# Exercise prompt:
Output the records below verbatim, minus the pictures.

# Supplied information:
"""

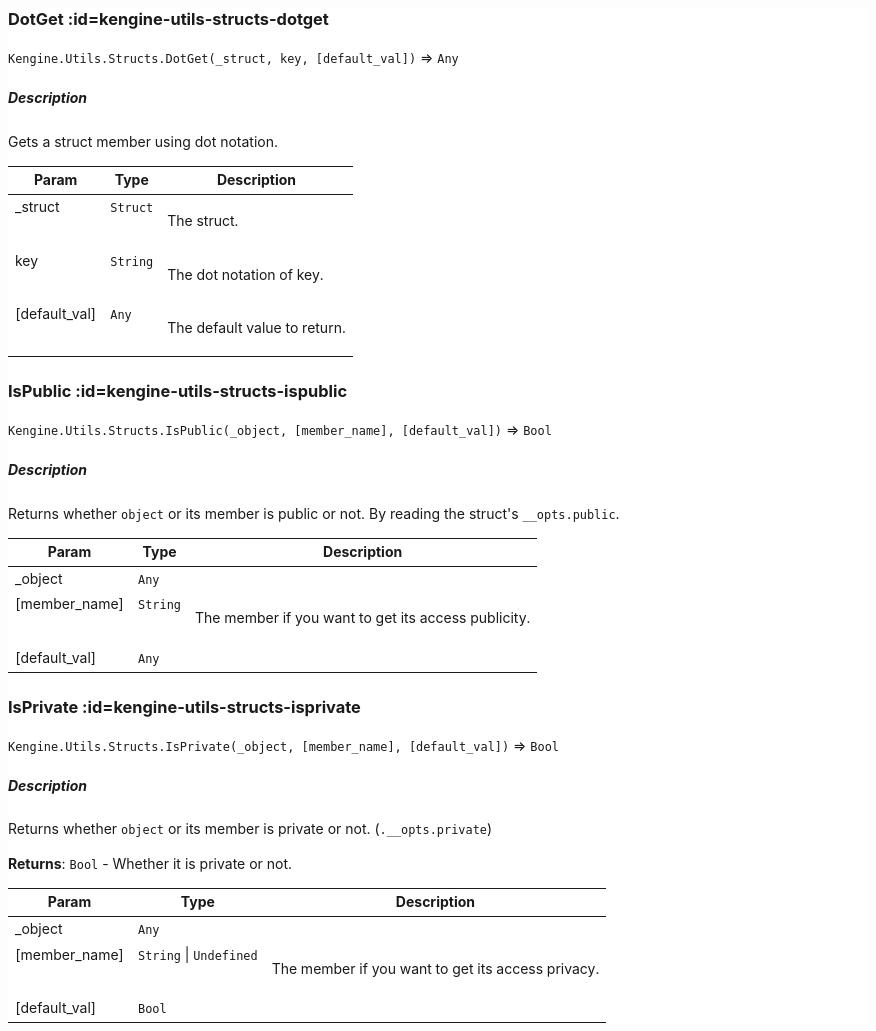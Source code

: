 

### DotGet  :id=kengine-utils-structs-dotget

`Kengine.Utils.Structs.DotGet(_struct, key, [default_val])` ⇒ <code>Any</code>



##### **Description**

Gets a struct member using dot notation.



| Param | Type | Description |
| --- | --- | --- |
| _struct | <code>Struct</code> | <p>The struct.</p> |
| key | <code>String</code> | <p>The dot notation of key.</p> |
| [default_val] | <code>Any</code> | <p>The default value to return.</p> |



### IsPublic  :id=kengine-utils-structs-ispublic

`Kengine.Utils.Structs.IsPublic(_object, [member_name], [default_val])` ⇒ <code>Bool</code>



##### **Description**

Returns whether <code>object</code> or its member is public or not. By reading the struct's <code>__opts.public</code>.



| Param | Type | Description |
| --- | --- | --- |
| _object | <code>Any</code> |  |
| [member_name] | <code>String</code> | <p>The member if you want to get its access publicity.</p> |
| [default_val] | <code>Any</code> |  |



### IsPrivate  :id=kengine-utils-structs-isprivate

`Kengine.Utils.Structs.IsPrivate(_object, [member_name], [default_val])` ⇒ <code>Bool</code>



##### **Description**

Returns whether <code>object</code> or its member is private or not. (<code>.__opts.private</code>)


**Returns**: <code>Bool</code> - Whether it is private or not.  

| Param | Type | Description |
| --- | --- | --- |
| _object | <code>Any</code> |  |
| [member_name] | <code>String</code> \| <code>Undefined</code> | <p>The member if you want to get its access privacy.</p> |
| [default_val] | <code>Bool</code> |  |
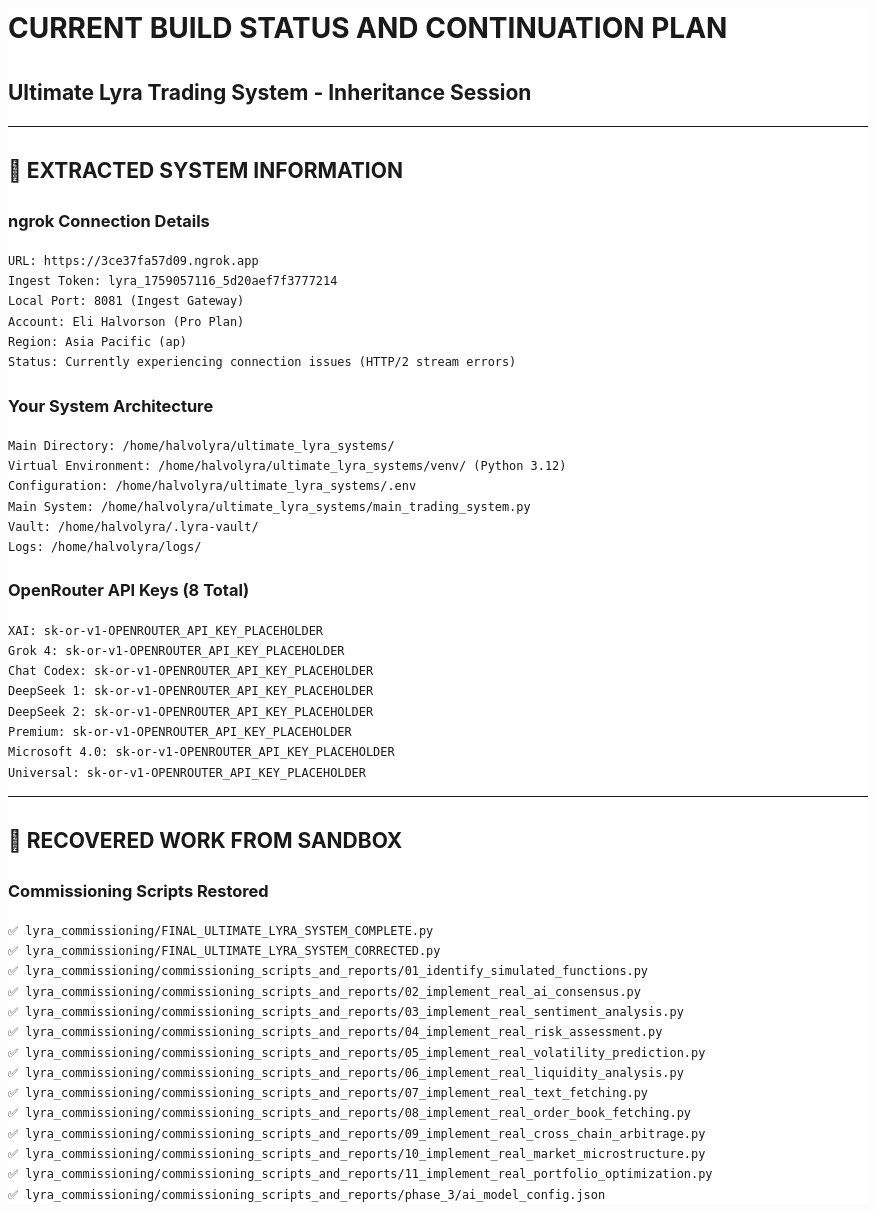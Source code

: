 # CURRENT BUILD STATUS AND CONTINUATION PLAN
## Ultimate Lyra Trading System - Inheritance Session

---

## 🎯 EXTRACTED SYSTEM INFORMATION

### ngrok Connection Details
```
URL: https://3ce37fa57d09.ngrok.app
Ingest Token: lyra_1759057116_5d20aef7f3777214
Local Port: 8081 (Ingest Gateway)
Account: Eli Halvorson (Pro Plan)
Region: Asia Pacific (ap)
Status: Currently experiencing connection issues (HTTP/2 stream errors)
```

### Your System Architecture
```
Main Directory: /home/halvolyra/ultimate_lyra_systems/
Virtual Environment: /home/halvolyra/ultimate_lyra_systems/venv/ (Python 3.12)
Configuration: /home/halvolyra/ultimate_lyra_systems/.env
Main System: /home/halvolyra/ultimate_lyra_systems/main_trading_system.py
Vault: /home/halvolyra/.lyra-vault/
Logs: /home/halvolyra/logs/
```

### OpenRouter API Keys (8 Total)
```
XAI: sk-or-v1-OPENROUTER_API_KEY_PLACEHOLDER
Grok 4: sk-or-v1-OPENROUTER_API_KEY_PLACEHOLDER
Chat Codex: sk-or-v1-OPENROUTER_API_KEY_PLACEHOLDER
DeepSeek 1: sk-or-v1-OPENROUTER_API_KEY_PLACEHOLDER
DeepSeek 2: sk-or-v1-OPENROUTER_API_KEY_PLACEHOLDER
Premium: sk-or-v1-OPENROUTER_API_KEY_PLACEHOLDER
Microsoft 4.0: sk-or-v1-OPENROUTER_API_KEY_PLACEHOLDER
Universal: sk-or-v1-OPENROUTER_API_KEY_PLACEHOLDER
```

---

## 📁 RECOVERED WORK FROM SANDBOX

### Commissioning Scripts Restored
```
✅ lyra_commissioning/FINAL_ULTIMATE_LYRA_SYSTEM_COMPLETE.py
✅ lyra_commissioning/FINAL_ULTIMATE_LYRA_SYSTEM_CORRECTED.py
✅ lyra_commissioning/commissioning_scripts_and_reports/01_identify_simulated_functions.py
✅ lyra_commissioning/commissioning_scripts_and_reports/02_implement_real_ai_consensus.py
✅ lyra_commissioning/commissioning_scripts_and_reports/03_implement_real_sentiment_analysis.py
✅ lyra_commissioning/commissioning_scripts_and_reports/04_implement_real_risk_assessment.py
✅ lyra_commissioning/commissioning_scripts_and_reports/05_implement_real_volatility_prediction.py
✅ lyra_commissioning/commissioning_scripts_and_reports/06_implement_real_liquidity_analysis.py
✅ lyra_commissioning/commissioning_scripts_and_reports/07_implement_real_text_fetching.py
✅ lyra_commissioning/commissioning_scripts_and_reports/08_implement_real_order_book_fetching.py
✅ lyra_commissioning/commissioning_scripts_and_reports/09_implement_real_cross_chain_arbitrage.py
✅ lyra_commissioning/commissioning_scripts_and_reports/10_implement_real_market_microstructure.py
✅ lyra_commissioning/commissioning_scripts_and_reports/11_implement_real_portfolio_optimization.py
✅ lyra_commissioning/commissioning_scripts_and_reports/phase_3/ai_model_config.json
```
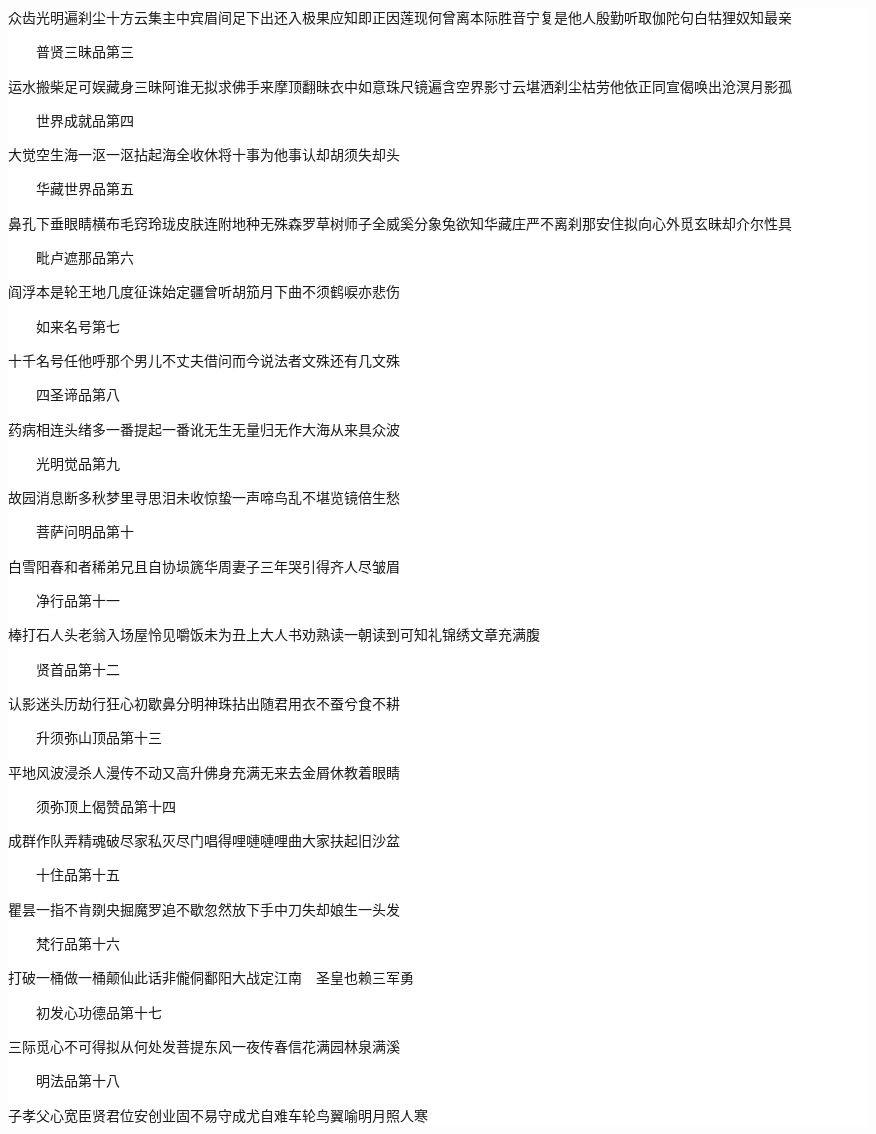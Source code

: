 众齿光明遍刹尘十方云集主中宾眉间足下出还入极果应知即正因莲现何曾离本际胜音宁复是他人殷勤听取伽陀句白牯狸奴知最亲

　　普贤三昧品第三

运水搬柴足可娱藏身三昧阿谁无拟求佛手来摩顶翻昧衣中如意珠尺镜遍含空界影寸云堪洒刹尘枯劳他依正同宣偈唤出沧溟月影孤

　　世界成就品第四

大觉空生海一沤一沤拈起海全收休将十事为他事认却胡须失却头

　　华藏世界品第五

鼻孔下垂眼睛横布毛窍玲珑皮肤连附地种无殊森罗草树师子全威奚分象兔欲知华藏庄严不离刹那安住拟向心外觅玄昧却介尔性具

　　毗卢遮那品第六

阎浮本是轮王地几度征诛始定疆曾听胡笳月下曲不须鹤唳亦悲伤

　　如来名号第七

十千名号任他呼那个男儿不丈夫借问而今说法者文殊还有几文殊

　　四圣谛品第八

药病相连头绪多一番提起一番讹无生无量归无作大海从来具众波

　　光明觉品第九

故园消息断多秋梦里寻思泪未收惊蛰一声啼鸟乱不堪览镜倍生愁

　　菩萨问明品第十

白雪阳春和者稀弟兄且自协埙篪华周妻子三年哭引得齐人尽皱眉

　　净行品第十一

棒打石人头老翁入场屋怜见嚼饭未为丑上大人书劝熟读一朝读到可知礼锦绣文章充满腹

　　贤首品第十二

认影迷头历劫行狂心初歇鼻分明神珠拈出随君用衣不蚕兮食不耕

　　升须弥山顶品第十三

平地风波浸杀人漫传不动又高升佛身充满无来去金屑休教着眼睛

　　须弥顶上偈赞品第十四

成群作队弄精魂破尽家私灭尽门唱得哩嗹嗹哩曲大家扶起旧沙盆

　　十住品第十五

瞿昙一指不肯剟央掘魔罗追不歇忽然放下手中刀失却娘生一头发

　　梵行品第十六

打破一桶做一桶颠仙此话非儱侗鄱阳大战定江南　圣皇也赖三军勇

　　初发心功德品第十七

三际觅心不可得拟从何处发菩提东风一夜传春信花满园林泉满溪

　　明法品第十八

子孝父心宽臣贤君位安创业固不易守成尤自难车轮鸟翼喻明月照人寒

"""

# Answer area:
Source code

: 

### DotGet  :id=kengine-utils-structs-dotget

`Kengine.Utils.Structs.DotGet(_struct, key, [default_val])` ⇒ <code>Any</code>



##### **Description**

Gets a struct member using dot notation.



| Param | Type | Description |
| --- | --- | --- |
| _struct | <code>Struct</code> | <p>The struct.</p> |
| key | <code>String</code> | <p>The dot notation of key.</p> |
| [default_val] | <code>Any</code> | <p>The default value to return.</p> |



### IsPublic  :id=kengine-utils-structs-ispublic

`Kengine.Utils.Structs.IsPublic(_object, [member_name], [default_val])` ⇒ <code>Bool</code>



##### **Description**

Returns whether <code>object</code> or its member is public or not. By reading the struct's <code>__opts.public</code>.



| Param | Type | Description |
| --- | --- | --- |
| _object | <code>Any</code> |  |
| [member_name] | <code>String</code> | <p>The member if you want to get its access publicity.</p> |
| [default_val] | <code>Any</code> |  |



### IsPrivate  :id=kengine-utils-structs-isprivate

`Kengine.Utils.Structs.IsPrivate(_object, [member_name], [default_val])` ⇒ <code>Bool</code>



##### **Description**

Returns whether <code>object</code> or its member is private or not. (<code>.__opts.private</code>)


**Returns**: <code>Bool</code> - Whether it is private or not.  

| Param | Type | Description |
| --- | --- | --- |
| _object | <code>Any</code> |  |
| [member_name] | <code>String</code> \| <code>Undefined</code> | <p>The member if you want to get its access privacy.</p> |
| [default_val] | <code>Bool</code> |  |
Source code

: # CURRENT BUILD STATUS AND CONTINUATION PLAN
## Ultimate Lyra Trading System - Inheritance Session

---

## 🎯 EXTRACTED SYSTEM INFORMATION

### ngrok Connection Details
```
URL: https://3ce37fa57d09.ngrok.app
Ingest Token: lyra_1759057116_5d20aef7f3777214
Local Port: 8081 (Ingest Gateway)
Account: Eli Halvorson (Pro Plan)
Region: Asia Pacific (ap)
Status: Currently experiencing connection issues (HTTP/2 stream errors)
```

### Your System Architecture
```
Main Directory: /home/halvolyra/ultimate_lyra_systems/
Virtual Environment: /home/halvolyra/ultimate_lyra_systems/venv/ (Python 3.12)
Configuration: /home/halvolyra/ultimate_lyra_systems/.env
Main System: /home/halvolyra/ultimate_lyra_systems/main_trading_system.py
Vault: /home/halvolyra/.lyra-vault/
Logs: /home/halvolyra/logs/
```

### OpenRouter API Keys (8 Total)
```
XAI: sk-or-v1-OPENROUTER_API_KEY_PLACEHOLDER
Grok 4: sk-or-v1-OPENROUTER_API_KEY_PLACEHOLDER
Chat Codex: sk-or-v1-OPENROUTER_API_KEY_PLACEHOLDER
DeepSeek 1: sk-or-v1-OPENROUTER_API_KEY_PLACEHOLDER
DeepSeek 2: sk-or-v1-OPENROUTER_API_KEY_PLACEHOLDER
Premium: sk-or-v1-OPENROUTER_API_KEY_PLACEHOLDER
Microsoft 4.0: sk-or-v1-OPENROUTER_API_KEY_PLACEHOLDER
Universal: sk-or-v1-OPENROUTER_API_KEY_PLACEHOLDER
```

---

## 📁 RECOVERED WORK FROM SANDBOX

### Commissioning Scripts Restored
```
✅ lyra_commissioning/FINAL_ULTIMATE_LYRA_SYSTEM_COMPLETE.py
✅ lyra_commissioning/FINAL_ULTIMATE_LYRA_SYSTEM_CORRECTED.py
✅ lyra_commissioning/commissioning_scripts_and_reports/01_identify_simulated_functions.py
✅ lyra_commissioning/commissioning_scripts_and_reports/02_implement_real_ai_consensus.py
✅ lyra_commissioning/commissioning_scripts_and_reports/03_implement_real_sentiment_analysis.py
✅ lyra_commissioning/commissioning_scripts_and_reports/04_implement_real_risk_assessment.py
✅ lyra_commissioning/commissioning_scripts_and_reports/05_implement_real_volatility_prediction.py
✅ lyra_commissioning/commissioning_scripts_and_reports/06_implement_real_liquidity_analysis.py
✅ lyra_commissioning/commissioning_scripts_and_reports/07_implement_real_text_fetching.py
✅ lyra_commissioning/commissioning_scripts_and_reports/08_implement_real_order_book_fetching.py
✅ lyra_commissioning/commissioning_scripts_and_reports/09_implement_real_cross_chain_arbitrage.py
✅ lyra_commissioning/commissioning_scripts_and_reports/10_implement_real_market_microstructure.py
✅ lyra_commissioning/commissioning_scripts_and_reports/11_implement_real_portfolio_optimization.py
✅ lyra_commissioning/commissioning_scripts_and_reports/phase_3/ai_model_config.json
```
Source code

: 众齿光明遍刹尘十方云集主中宾眉间足下出还入极果应知即正因莲现何曾离本际胜音宁复是他人殷勤听取伽陀句白牯狸奴知最亲

　　普贤三昧品第三

运水搬柴足可娱藏身三昧阿谁无拟求佛手来摩顶翻昧衣中如意珠尺镜遍含空界影寸云堪洒刹尘枯劳他依正同宣偈唤出沧溟月影孤

　　世界成就品第四

大觉空生海一沤一沤拈起海全收休将十事为他事认却胡须失却头

　　华藏世界品第五

鼻孔下垂眼睛横布毛窍玲珑皮肤连附地种无殊森罗草树师子全威奚分象兔欲知华藏庄严不离刹那安住拟向心外觅玄昧却介尔性具

　　毗卢遮那品第六

阎浮本是轮王地几度征诛始定疆曾听胡笳月下曲不须鹤唳亦悲伤

　　如来名号第七

十千名号任他呼那个男儿不丈夫借问而今说法者文殊还有几文殊

　　四圣谛品第八

药病相连头绪多一番提起一番讹无生无量归无作大海从来具众波

　　光明觉品第九

故园消息断多秋梦里寻思泪未收惊蛰一声啼鸟乱不堪览镜倍生愁

　　菩萨问明品第十

白雪阳春和者稀弟兄且自协埙篪华周妻子三年哭引得齐人尽皱眉

　　净行品第十一

棒打石人头老翁入场屋怜见嚼饭未为丑上大人书劝熟读一朝读到可知礼锦绣文章充满腹

　　贤首品第十二

认影迷头历劫行狂心初歇鼻分明神珠拈出随君用衣不蚕兮食不耕

　　升须弥山顶品第十三

平地风波浸杀人漫传不动又高升佛身充满无来去金屑休教着眼睛

　　须弥顶上偈赞品第十四

成群作队弄精魂破尽家私灭尽门唱得哩嗹嗹哩曲大家扶起旧沙盆

　　十住品第十五

瞿昙一指不肯剟央掘魔罗追不歇忽然放下手中刀失却娘生一头发

　　梵行品第十六

打破一桶做一桶颠仙此话非儱侗鄱阳大战定江南　圣皇也赖三军勇

　　初发心功德品第十七

三际觅心不可得拟从何处发菩提东风一夜传春信花满园林泉满溪

　　明法品第十八

子孝父心宽臣贤君位安创业固不易守成尤自难车轮鸟翼喻明月照人寒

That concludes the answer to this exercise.